[Document images with source code]
::::::::
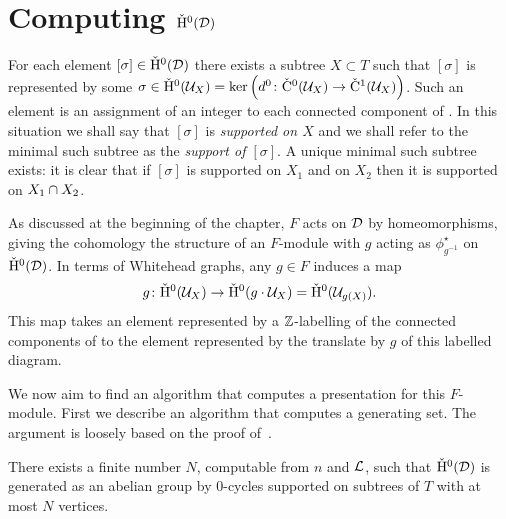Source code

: \section{Computing \texorpdfstring{$\check{\mathrm{H}}{}^0(\mathcal{D})$}{H0(D,Z)}}\label{section:dimension_0_cohomology}

For each element $[\sigma] \in \check{\mathrm{H}}{}^0(\mathcal{D})$ there exists a subtree $X \subset T$ such that $[\sigma]$ is represented by some $\sigma \in \check{\mathrm{H}}{}^0(\mathcal{U}_X)= \ker\left( d^0 \colon \check{\mathrm{C}}{}^0(\mathcal{U}_X)\to \check{\mathrm{C}}{}^1(\mathcal{U}_X)\right)$.
Such an element is an assignment of an integer to each connected component of .
In this situation we shall say that $[\sigma]$ is \emph{supported on $X$} and we shall refer to the minimal such subtree as the \emph{support of $[\sigma]$}.
A unique minimal such subtree exists: it is clear that if $[\sigma]$ is supported on $X_1$ and on $X_2$ then it is supported on $X_1 \cap X_2$.

As discussed at the beginning of the chapter, $F$ acts on $\mathcal{D}$ by homeomorphisms, giving the \vCech{} cohomology the structure of an $F$-module with $g$ acting as $\phi_{g^{-1}}^\star$ on $\check{\mathrm{H}}{}^0(\mathcal{D})$.
In terms of Whitehead graphs, any $g\in F$ induces a map
\begin{align}
  g \colon \check{\mathrm{H}}{}^0(\mathcal{U}_X) \to \check{\mathrm{H}}{}^0(g\cdot\mathcal{U}_X)= \check{\mathrm{H}}{}^0(\mathcal{U}_{g(X)}).
\end{align}
This map takes an element represented by a $\mathbb{Z}$-labelling of the connected components of  to the element represented by the translate by $g$ of this labelled diagram.

We now aim to find an algorithm that computes a presentation for this $F$-module. First we describe an algorithm that computes a generating set.
The argument is loosely based on the proof of~\cite[Lemma 4.12]{cashenmacura11}.

\begin{proposition}\label{proposition:generators_0}
There exists a finite number $N$, computable from $n$ and $\mathcal{L}$, such that $\check{\mathrm{H}}{}^0(\mathcal{D})$ is generated as an abelian group by 0-cycles supported on subtrees of $T$ with at most $N$ vertices.
\end{proposition}

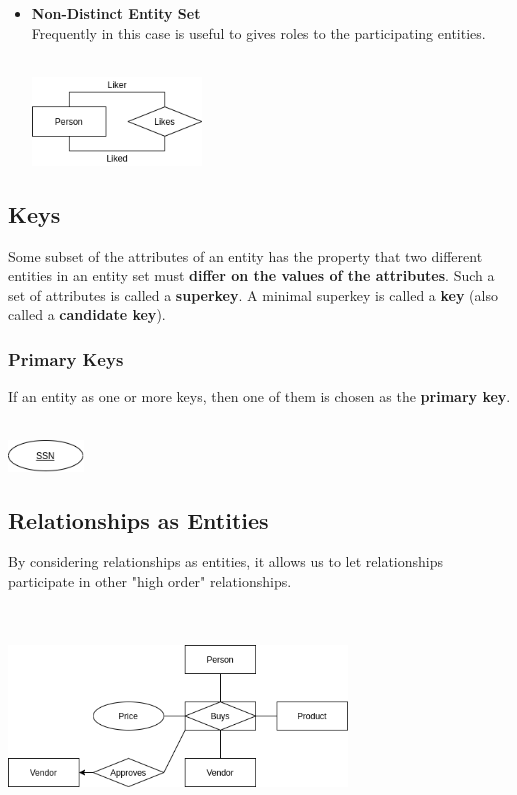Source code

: \documentclass{article}
\begin{document}
\begin{itemize}
	\item \textbf{Non-Distinct Entity Set}
	\vspace{.2cm} \\
	Frequently in this case is useful to gives roles to the participating entities. \\ \\
	
	\centerline{\includegraphics[width=4.5cm]{./assets/nondistinct.png}}
	\vspace{.6cm}
\end{itemize}

\subsection{Keys}
Some subset of the attributes of an entity has the property that two different entities in an entity set must \textbf{differ on the values of the attributes}. Such a set of attributes is called a \textbf{superkey}. A minimal superkey is called a \textbf{key} (also called a \textbf{candidate key}).

\subsubsection{Primary Keys}
If an entity as one or more keys, then one of them is chosen as the \textbf{primary key}. \\ \\

\centerline{\includegraphics[width=2cm]{./assets/key.png}}

\subsection{Relationships as Entities}
By considering relationships as entities, it allows us to let relationships participate in other "high order" relationships. \\ \\ \\

\centerline{\includegraphics[width=9cm]{./assets/rel-ent.png}}
\vspace{.6cm}
\end{document}
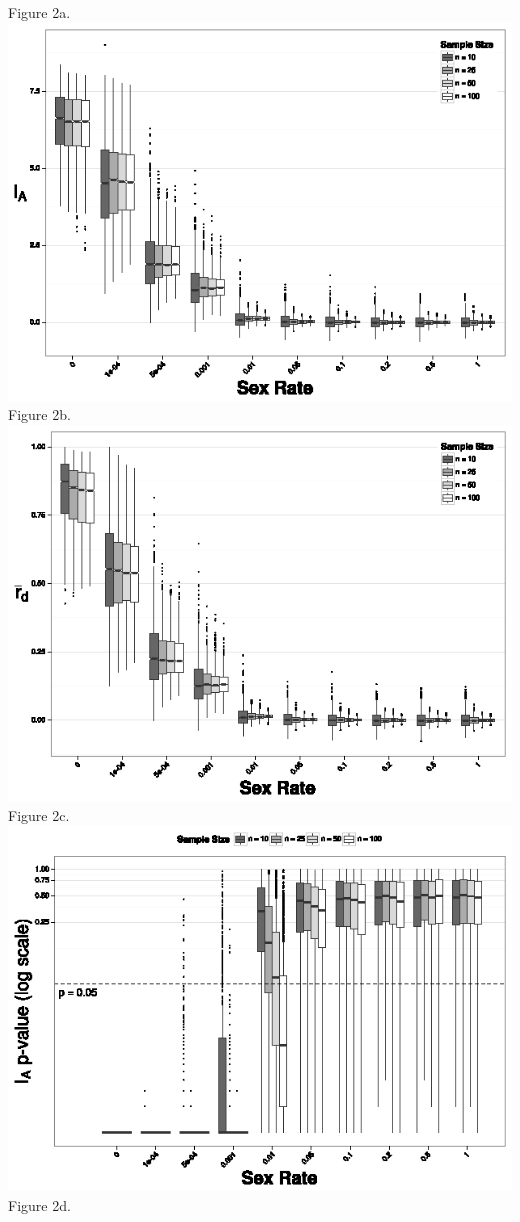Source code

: \documentclass[letterpaper, 10pt]{article}
\begin{document}
\begin{center}
Figure 2a.\\
\includegraphics{figures/Ia_chart2.eps}\\Figure 2b.\\
\includegraphics{figures/rbarD_chart2.eps}\\Figure 2c.\\
\includegraphics{figures/Ia_pval2.eps}\\Figure 2d.\\

\end{center}
\end{document}
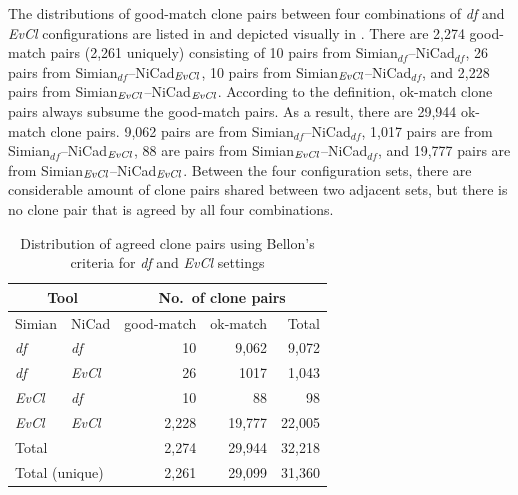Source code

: \documentclass{sig-alternate-05-2015}
\newcommand\FIXME[1]{\textbf{FIXME: #1}}
\begin{document}
The distributions of good-match clone pairs between four combinations of \textit{df} and \textit{EvCl} configurations are listed in  and depicted visually in . There are 2,274 good-match pairs (2,261 uniquely) consisting of 10 pairs from Simian$_{df}$--NiCad$_{df}$, 26 pairs from Simian$_{df}$--NiCad$_{\textrm{\textit{EvCl}}}$, 10 pairs from Simian$_{\textrm{\textit{EvCl}}}$--NiCad$_{df}$, and 2,228 pairs from Simian$_{\textrm{\textit{EvCl}}}$--NiCad$_{\textrm{\textit{EvCl}}}$. According to the definition, ok-match clone pairs always subsume the good-match pairs. As a result, there are 29,944 ok-match clone pairs. 9,062 pairs are from Simian$_{df}$--NiCad$_{df}$, 1,017 pairs are from Simian$_{df}$--NiCad$_{\textrm{\textit{EvCl}}}$, 88 are pairs from Simian$_{\textrm{\textit{EvCl}}}$--NiCad$_{df}$, and 19,777 pairs are from Simian$_{\textrm{\textit{EvCl}}}$--NiCad$_{\textrm{\textit{EvCl}}}$. Between the four configuration sets, there are considerable amount of clone pairs shared between two adjacent sets, but there is no clone pair that is agreed by all four combinations.


\begin{table}[H]
	\centering
	\caption{Distribution of agreed clone pairs using Bellon's criteria for \textit{df} and \textit{EvCl} settings}
	\label{t_agreed_good_clone_pairs}
	\small
	\begin{tabular}{l|l|r|r|r}
		\hline
		\multicolumn{2}{c|}{Tool} & \multicolumn{3}{c}{No.~of clone pairs}   \\
		\hline
		Simian          & NiCad             & good-match & ok-match & Total  \\
		\hline
		\textit{df}     & \textit{df}       & 10 	     & 9,062    & 9,072  \\ 
		\textit{df}     & \textit{EvCl}     & 26 	     & 1017     & 1,043  \\ 
		\textit{EvCl} 	& \textit{df} 	    & 10 	     & 88       & 98     \\
		\textit{EvCl} 	& \textit{EvCl}     & 2,228      & 19,777   & 22,005 \\ 
		\hline
		\multicolumn{2}{l|}{Total}          & 2,274      & 29,944   & 32,218 \\
		\hline
		\multicolumn{2}{l|}{Total (unique)} & 2,261      & 29,099   & 31,360 \\
		\hline
	\end{tabular}
\end{table}
\end{document}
::::::::
▶ TASK STATEMENT:
All records above should be duplicated exactly, with the pictures omitted.

▶ EXERCISE OUTPUT:
Source code

: \section{Computing \texorpdfstring{$\check{\mathrm{H}}{}^0(\mathcal{D})$}{H0(D,Z)}}\label{section:dimension_0_cohomology}

For each element $[\sigma] \in \check{\mathrm{H}}{}^0(\mathcal{D})$ there exists a subtree $X \subset T$ such that $[\sigma]$ is represented by some $\sigma \in \check{\mathrm{H}}{}^0(\mathcal{U}_X)= \ker\left( d^0 \colon \check{\mathrm{C}}{}^0(\mathcal{U}_X)\to \check{\mathrm{C}}{}^1(\mathcal{U}_X)\right)$.
Such an element is an assignment of an integer to each connected component of .
In this situation we shall say that $[\sigma]$ is \emph{supported on $X$} and we shall refer to the minimal such subtree as the \emph{support of $[\sigma]$}.
A unique minimal such subtree exists: it is clear that if $[\sigma]$ is supported on $X_1$ and on $X_2$ then it is supported on $X_1 \cap X_2$.

As discussed at the beginning of the chapter, $F$ acts on $\mathcal{D}$ by homeomorphisms, giving the \vCech{} cohomology the structure of an $F$-module with $g$ acting as $\phi_{g^{-1}}^\star$ on $\check{\mathrm{H}}{}^0(\mathcal{D})$.
In terms of Whitehead graphs, any $g\in F$ induces a map
\begin{align}
  g \colon \check{\mathrm{H}}{}^0(\mathcal{U}_X) \to \check{\mathrm{H}}{}^0(g\cdot\mathcal{U}_X)= \check{\mathrm{H}}{}^0(\mathcal{U}_{g(X)}).
\end{align}
This map takes an element represented by a $\mathbb{Z}$-labelling of the connected components of  to the element represented by the translate by $g$ of this labelled diagram.

We now aim to find an algorithm that computes a presentation for this $F$-module. First we describe an algorithm that computes a generating set.
The argument is loosely based on the proof of~\cite[Lemma 4.12]{cashenmacura11}.

\begin{proposition}\label{proposition:generators_0}
There exists a finite number $N$, computable from $n$ and $\mathcal{L}$, such that $\check{\mathrm{H}}{}^0(\mathcal{D})$ is generated as an abelian group by 0-cycles supported on subtrees of $T$ with at most $N$ vertices.
\end{proposition}

Source code

: \documentclass{article}
\begin{document}
\begin{itemize}
	\item \textbf{Non-Distinct Entity Set}
	\vspace{.2cm} \\
	Frequently in this case is useful to gives roles to the participating entities. \\ \\
	
	\centerline{\includegraphics[width=4.5cm]{./assets/nondistinct.png}}
	\vspace{.6cm}
\end{itemize}

\subsection{Keys}
Some subset of the attributes of an entity has the property that two different entities in an entity set must \textbf{differ on the values of the attributes}. Such a set of attributes is called a \textbf{superkey}. A minimal superkey is called a \textbf{key} (also called a \textbf{candidate key}).

\subsubsection{Primary Keys}
If an entity as one or more keys, then one of them is chosen as the \textbf{primary key}. \\ \\

\centerline{\includegraphics[width=2cm]{./assets/key.png}}

\subsection{Relationships as Entities}
By considering relationships as entities, it allows us to let relationships participate in other "high order" relationships. \\ \\ \\

\centerline{\includegraphics[width=9cm]{./assets/rel-ent.png}}
\vspace{.6cm}
\end{document}
Source code

: \documentclass[letterpaper, 10pt]{article}
\begin{document}
\begin{center}
Figure 2a.\\
\includegraphics{figures/Ia_chart2.eps}\\Figure 2b.\\
\includegraphics{figures/rbarD_chart2.eps}\\Figure 2c.\\
\includegraphics{figures/Ia_pval2.eps}\\Figure 2d.\\

\end{center}
\end{document}
Source code

: \documentclass{sig-alternate-05-2015}
\newcommand\FIXME[1]{\textbf{FIXME: #1}}
\begin{document}
The distributions of good-match clone pairs between four combinations of \textit{df} and \textit{EvCl} configurations are listed in  and depicted visually in . There are 2,274 good-match pairs (2,261 uniquely) consisting of 10 pairs from Simian$_{df}$--NiCad$_{df}$, 26 pairs from Simian$_{df}$--NiCad$_{\textrm{\textit{EvCl}}}$, 10 pairs from Simian$_{\textrm{\textit{EvCl}}}$--NiCad$_{df}$, and 2,228 pairs from Simian$_{\textrm{\textit{EvCl}}}$--NiCad$_{\textrm{\textit{EvCl}}}$. According to the definition, ok-match clone pairs always subsume the good-match pairs. As a result, there are 29,944 ok-match clone pairs. 9,062 pairs are from Simian$_{df}$--NiCad$_{df}$, 1,017 pairs are from Simian$_{df}$--NiCad$_{\textrm{\textit{EvCl}}}$, 88 are pairs from Simian$_{\textrm{\textit{EvCl}}}$--NiCad$_{df}$, and 19,777 pairs are from Simian$_{\textrm{\textit{EvCl}}}$--NiCad$_{\textrm{\textit{EvCl}}}$. Between the four configuration sets, there are considerable amount of clone pairs shared between two adjacent sets, but there is no clone pair that is agreed by all four combinations.


\begin{table}[H]
	\centering
	\caption{Distribution of agreed clone pairs using Bellon's criteria for \textit{df} and \textit{EvCl} settings}
	\label{t_agreed_good_clone_pairs}
	\small
	\begin{tabular}{l|l|r|r|r}
		\hline
		\multicolumn{2}{c|}{Tool} & \multicolumn{3}{c}{No.~of clone pairs}   \\
		\hline
		Simian          & NiCad             & good-match & ok-match & Total  \\
		\hline
		\textit{df}     & \textit{df}       & 10 	     & 9,062    & 9,072  \\ 
		\textit{df}     & \textit{EvCl}     & 26 	     & 1017     & 1,043  \\ 
		\textit{EvCl} 	& \textit{df} 	    & 10 	     & 88       & 98     \\
		\textit{EvCl} 	& \textit{EvCl}     & 2,228      & 19,777   & 22,005 \\ 
		\hline
		\multicolumn{2}{l|}{Total}          & 2,274      & 29,944   & 32,218 \\
		\hline
		\multicolumn{2}{l|}{Total (unique)} & 2,261      & 29,099   & 31,360 \\
		\hline
	\end{tabular}
\end{table}
\end{document}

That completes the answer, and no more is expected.